Here's an upcoming public forum to be held here in Winnipeg on August 4. I have to say that this sort of thing makes me somewhat "itchy" and not just because its sponsors such as the 'Council of Canadians' are in most other circumstances advocates of centralization in the Canadian federation. It's also because their presumed "strategy" of reducing carbon emissions via delegation of responsibility to the provinces would only get 'self-interested support' in an unequivocal manner in two Canadian provinces - Québec and Manitoba. Their invocation of Ontario is, in my mind doubtful even with Ontario's commitment to nuclear power thrown in for good measure, and as for the other provinces..forget it. I could go on and on about the "political illusion" here, but I'll leave that to the readers' imagination. I also think that arguments about provincial/federal responsibilities in terms of power generation are very much beside the point as the real argument is local/municipal versus all other levels of government. The old anarchist argument about localism versus statism. All that aside here's the promo for the meeting.
WWWWWWWW
Public forum on Trade threats to provincial leadership on climate change

------------------------

Location Buchwald room, Millenium Library .
251 Donald St.
Winnipeg, MB

------------------------
Wednesday, August 4

7:00 – 9:00 pm

Buchwald Room, Millennium Library ( 251 Donald Street )
...


Faced with federal impotence on the climate file, Canada 's provinces are taking independent steps to reduce their carbon consumption. At the same time, new international trade agreements, such as the Canada-EU Comprehensive Economic and Trade Agreement (CETA), that the provinces are actively negotiating alongside the Harper government threaten to undermine these new provincial efforts to mitigate climate change.

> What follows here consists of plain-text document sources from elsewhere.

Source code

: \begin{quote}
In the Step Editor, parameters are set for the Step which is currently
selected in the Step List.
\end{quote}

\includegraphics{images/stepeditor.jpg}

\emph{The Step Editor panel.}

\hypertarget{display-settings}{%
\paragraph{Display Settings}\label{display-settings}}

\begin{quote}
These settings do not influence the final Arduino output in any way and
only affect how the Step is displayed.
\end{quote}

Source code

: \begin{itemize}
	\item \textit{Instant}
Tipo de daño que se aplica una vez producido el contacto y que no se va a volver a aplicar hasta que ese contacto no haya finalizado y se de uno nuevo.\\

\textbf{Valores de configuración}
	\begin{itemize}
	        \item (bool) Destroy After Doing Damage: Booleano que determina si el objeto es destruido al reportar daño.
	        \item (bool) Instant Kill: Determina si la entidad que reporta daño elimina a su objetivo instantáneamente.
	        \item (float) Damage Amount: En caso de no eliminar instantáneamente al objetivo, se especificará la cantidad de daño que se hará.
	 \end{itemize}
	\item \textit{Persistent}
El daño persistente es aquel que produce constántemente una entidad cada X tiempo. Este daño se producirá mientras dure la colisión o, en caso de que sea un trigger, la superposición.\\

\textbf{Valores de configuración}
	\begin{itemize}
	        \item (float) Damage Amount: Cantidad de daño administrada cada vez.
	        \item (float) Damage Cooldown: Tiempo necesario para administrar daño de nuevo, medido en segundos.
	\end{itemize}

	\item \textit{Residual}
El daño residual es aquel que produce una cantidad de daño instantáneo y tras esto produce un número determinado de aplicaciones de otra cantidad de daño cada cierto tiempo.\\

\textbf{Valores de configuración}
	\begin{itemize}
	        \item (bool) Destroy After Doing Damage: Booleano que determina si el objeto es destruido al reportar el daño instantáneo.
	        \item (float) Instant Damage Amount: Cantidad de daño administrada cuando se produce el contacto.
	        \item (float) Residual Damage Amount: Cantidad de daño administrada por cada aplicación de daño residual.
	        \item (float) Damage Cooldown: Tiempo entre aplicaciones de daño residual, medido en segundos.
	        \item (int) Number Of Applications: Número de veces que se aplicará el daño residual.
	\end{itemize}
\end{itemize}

The Ontario Green Energy Act, which prioritizes locally produced renewable energy, is one example of the kind of forward-looking policy the provinces should be adopting. But European trade negotiators are putting enormous pressure on federal and provincial governments to get rid of local content or sustainable sourcing requirements that are necessary to help Canadian communities and companies transition away from dirty energy, and create good, green jobs. Efforts to phase-out tar sands production are also compromised by these trade agreements.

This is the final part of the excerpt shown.